— Activity —
Lines with the word "platoons" in them are the ones to copy from the records.

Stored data
:::
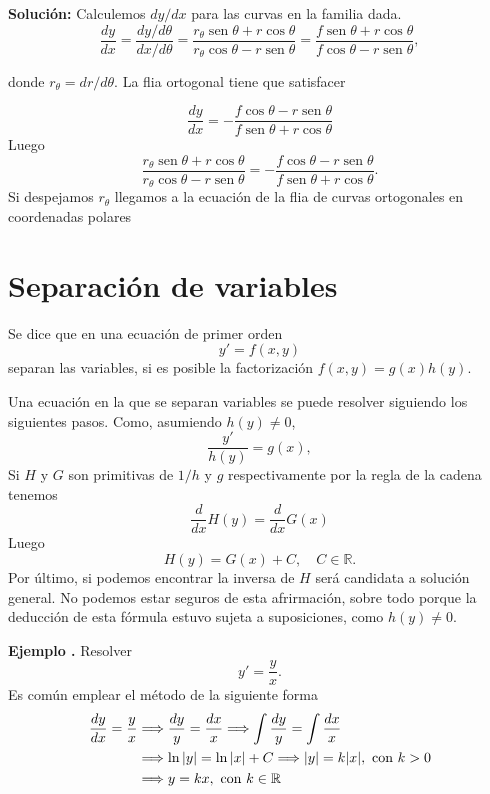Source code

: \documentclass{article}
\newcommand{\rr}{\mathbb{R}}
\DeclareMathOperator{\sen}{sen}
\newcounter{ejemplo_cont}
\newenvironment{ejemplo}{\noindent\textbf{Ejemplo  \arabic{ejemplo_cont}.} }{\addtocounter{ejemplo_cont}{1}}
\begin{document}
\noindent\textbf{Solución:} Calculemos $dy/dx$ para las curvas en la familia dada.
\[\frac{dy}{dx}=\frac{dy/d\theta}{dx/d\theta}=\frac{r_{\theta}\sen\theta+r\cos\theta}{r_{\theta}\cos\theta-r\sen\theta}=\frac{f\sen\theta+r\cos\theta}{f\cos\theta-r\sen\theta},\]

donde $r_{\theta}=dr/d\theta$. La flia ortogonal tiene que satisfacer

\[\frac{dy}{dx}=-\frac{f\cos\theta-r\sen\theta}{f\sen\theta+r\cos\theta}\]
Luego
\[\frac{r_{\theta}\sen\theta+r\cos\theta}{r_{\theta}\cos\theta-r\sen\theta}=-\frac{f\cos\theta-r\sen\theta}{f\sen\theta+r\cos\theta}.\]
Si despejamos $r_{\theta}$ llegamos a la ecuación de la flia de curvas ortogonales en coordenadas polares





\section{Separación de variables}

\begin{definicion} Se dice que en una ecuación de primer orden
 \[y'=f(x,y)\]
 separan las variables, si es posible la factorización $f(x,y)=g(x)h(y)$.
\end{definicion}



Una ecuación  en la que se separan variables se puede resolver siguiendo los siguientes pasos. Como, asumiendo $h(y)\neq 0$,
\[\frac{y'}{h(y)}=g(x),\]
Si $H$ y $G$ son primitivas de $1/h$ y $g$ respectivamente por la regla de la cadena tenemos
\[\frac{d}{dx}H(y)=\frac{d}{dx}G(x)\]
Luego 
\[H(y)=G(x)+C,\quad C\in\rr.\]
Por último, si podemos encontrar la inversa de $H$
será candidata a solución general. No podemos estar seguros de esta afrirmación, sobre todo porque la deducción de esta fórmula estuvo sujeta a suposiciones, como $h(y)\neq 0$.



\begin{ejemplo} Resolver
\[y'=\frac{y}{x}.\]
Es común emplear el método de la siguiente forma
\[\begin{split}
   \frac{dy}{dx}=\frac{y}{x} &\Longrightarrow \frac{dy}{y}=\frac{dx}{x} \Longrightarrow \int \frac{dy}{y}=\int \frac{dx}{x}\\
   &\Longrightarrow\ln|y|=\ln|x|+C \Longrightarrow |y|= k|x|, \hbox{ con }k>0\\
   &\Longrightarrow y= kx, \hbox{ con }k\in\rr
  \end{split}
\]
\end{ejemplo}
\end{document}
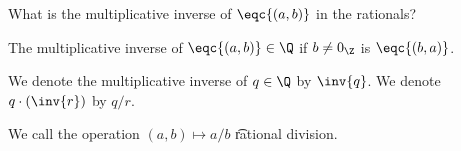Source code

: 

What is the multiplicative inverse of $\eqc{(a, b)}$ in the rationals?


\begin{proposition}
  The multiplicative inverse of $\eqc{(a, b)} \in \Q$ if $b \neq 0_{\Z}$ is $\eqc{(b,a)}$.
\end{proposition}


We denote the multiplicative inverse of $q \in \Q$ by $\inv{q}$.
We denote $q \cdot (\inv{r})$ by $q/r$.


We call the operation $(a, b) \mapsto a/b$ \t{rational division}.

\blankpage
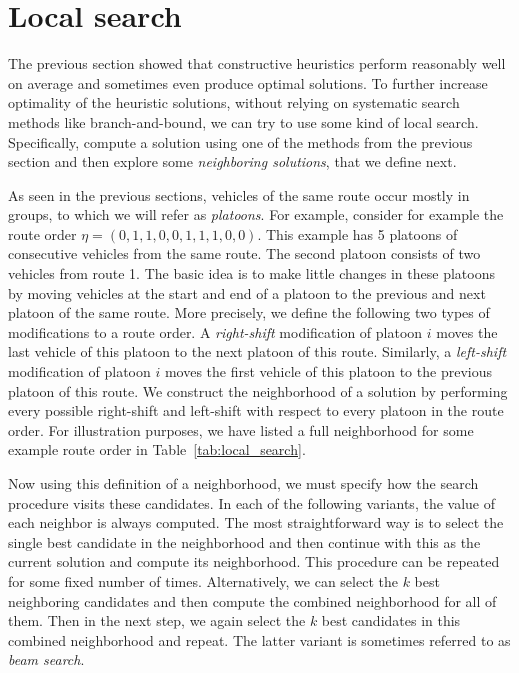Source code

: \documentclass[a4paper]{article}
\theoremstyle{definition}
\theoremstyle{plain}
\begin{document}


\section{Local search}

The previous section showed that constructive heuristics perform reasonably well
on average and sometimes even produce optimal solutions. To further increase
optimality of the heuristic solutions, without relying on systematic search
methods like branch-and-bound, we can try to use some kind of local search.
Specifically, compute a solution using one of the methods from the previous
section and then explore some \textit{neighboring solutions}, that we define next.

As seen in the previous sections, vehicles of the same route occur mostly in
groups, to which we will refer as \textit{platoons}. For example, consider for example
the route order $\eta = (0, 1, 1, 0, 0, 1, 1, 1, 0, 0)$. This example has 5
platoons of consecutive vehicles from the same route. The second platoon
consists of two vehicles from route 1.
The basic idea is to make little changes in these platoons by moving vehicles at
the start and end of a platoon to the previous and next platoon of the same
route.
%
More precisely, we define the following two types of modifications to a route
order. A \textit{right-shift} modification of platoon $i$ moves the last vehicle of this
platoon to the next platoon of this route. Similarly, a \textit{left-shift} modification
of platoon $i$ moves the first vehicle of this platoon to the previous platoon
of this route.
%
We construct the neighborhood of a solution by performing every possible
right-shift and left-shift with respect to every platoon in the route order. For
illustration purposes, we have listed a full neighborhood for some example route
order in Table~\ref{tab:local_search}.

Now using this definition of a neighborhood, we must specify how the search
procedure visits these candidates.
In each of the following variants, the value of each neighbor is always computed.
%
The most straightforward way is to select the single best candidate in the
neighborhood and then continue with this as the current solution and compute its
neighborhood. This procedure can be repeated for some fixed number of times.
Alternatively, we can select the $k$ best neighboring candidates and then
compute the combined neighborhood for all of them. Then in the next step, we
again select the $k$ best candidates in this combined neighborhood and repeat.
The latter variant is sometimes referred to as \textit{beam search}.
\end{document}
:::
— Answer to this exercise —
groups, to which we will refer as \textit{platoons}. For example, consider for example
platoons of consecutive vehicles from the same route. The second platoon
The basic idea is to make little changes in these platoons by moving vehicles at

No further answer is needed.